We are Completely Broke! 135

A British Housewife’s view of the UK economy:

Treasury forecasts that in five years the UK Government will owe £1,400,000,000,000. No, I didn’t lean on the ‘0’ key. It really is that big. Let’s take the very most optimistic view possible:

1. suppose this is true and it is not higher (bank bale-outs, PFIs, decommissioning power stations, civil servant pensions and so forth blithely ignored for the moment because Labour have made this ‘off balance sheet’ to hide it);
2. suppose this is only serviced at a rate of 3% and that it will not cost more (for example, because interest rates rise, because investors will not buy gilts, or because the pound drops further against other currencies and gold);
3. suppose that other Government income does not drop (because the economy shrinks, because people and companies pay less tax if they are bankrupt or unemployed);
4. suppose that other expenses do not go up (unemployment benefit; more bale-outs; rising pay demanded by the 40% of the workforce in the public sector);

and suppose these things even though they are probably not true at all.

Even with this rosy view, the cost of servicing that debt will be, at a modest 3%, some £42,000,000,000 a year. Again, I do not lean on the ‘0’ key.

This means that towards the end of the next Parliament, the cost of paying for all the debt will amount to about the same as the total corporation tax income the treasury takes in a year at today’s rates.

Just paying interest Government’s term will cost the entire contribution of British business to the pubic purse . Or look at it this way, interest payments will take funds which amount to more than the Government spends a year on public order (police, law courts, prisons, etc): that is just to pay the interest, not to pay back what it borrowed.

What is the alternative view? Maybe the public debt could be £1,840,000,000,000 (including the off balance sheet items ignored in the Treasury forecasts). Maybe my assumptions are a tad too optimistic. If interest rates on gilts then go up to a fairly unremarkable 6%, that would be a debt interest cost of £110 billion a year – about the current cost of the National Health Service.

What happens then, as the Government runs out of money?

It still wants to pay for the NHS, pensions, the Army, Police, welfare, rubbish collection, equality, redistribution of wealth, pocket money for low income teenagers (I kid you not), schools, universities, nauseating public art, the climate nonsense and so forth. Government spends about half our output and employs nearly half of us at the moment. It spends about £43 million a day on the European Union. Well at some point, say it can’t actually pay because of the debt interest it needs to pay.
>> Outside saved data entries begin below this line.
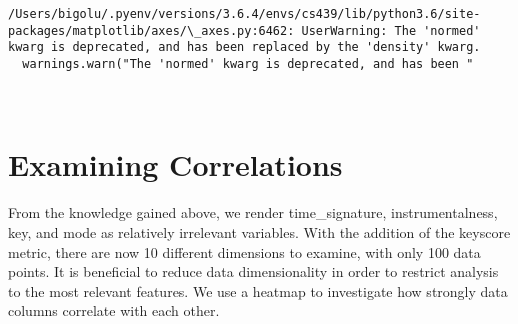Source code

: \documentclass[11pt]{article}
\begin{document}
    \begin{Verbatim}[commandchars=\\\{\}]
/Users/bigolu/.pyenv/versions/3.6.4/envs/cs439/lib/python3.6/site-packages/matplotlib/axes/\_axes.py:6462: UserWarning: The 'normed' kwarg is deprecated, and has been replaced by the 'density' kwarg.
  warnings.warn("The 'normed' kwarg is deprecated, and has been "

    \end{Verbatim}

    \begin{center}
    \end{center}
    { \hspace*{\fill} \\}
    
    \hypertarget{examining-correlations}{%
\section{Examining Correlations}\label{examining-correlations}}

From the knowledge gained above, we render time\_signature,
instrumentalness, key, and mode as relatively irrelevant variables. With
the addition of the keyscore metric, there are now 10 different
dimensions to examine, with only 100 data points. It is beneficial to
reduce data dimensionality in order to restrict analysis to the most
relevant features. We use a heatmap to investigate how strongly data
columns correlate with each other.
\end{document}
You may say it will have to raise taxes, sell gilts (borrow even more), sell gold, or just print more money.

Raising taxes will come. but will simply strangle the last bit of life out of what is left of the productive part of our economy, or push wealth and investors abroad. I would also be amazed if the UK can carry on issuing gilts. Who will buy them? A broke UK is hardly the best investment and the credit rating is already being questioned. And if gilts are sold, we may have to pay punitive rates. Gordon Brown already sold all the gold, by the way, when the price was low. What is left? The Government will have to print money. However, this can only make matters worse. The money supply will go up and therefore prices will rise with interest rates (probably just as oil prices go up further). The worth of pensions, savings and property will be cruelly devalued by this dilution in the value of the pound. There will be public sector anger, unemployment, rising prices and real poverty.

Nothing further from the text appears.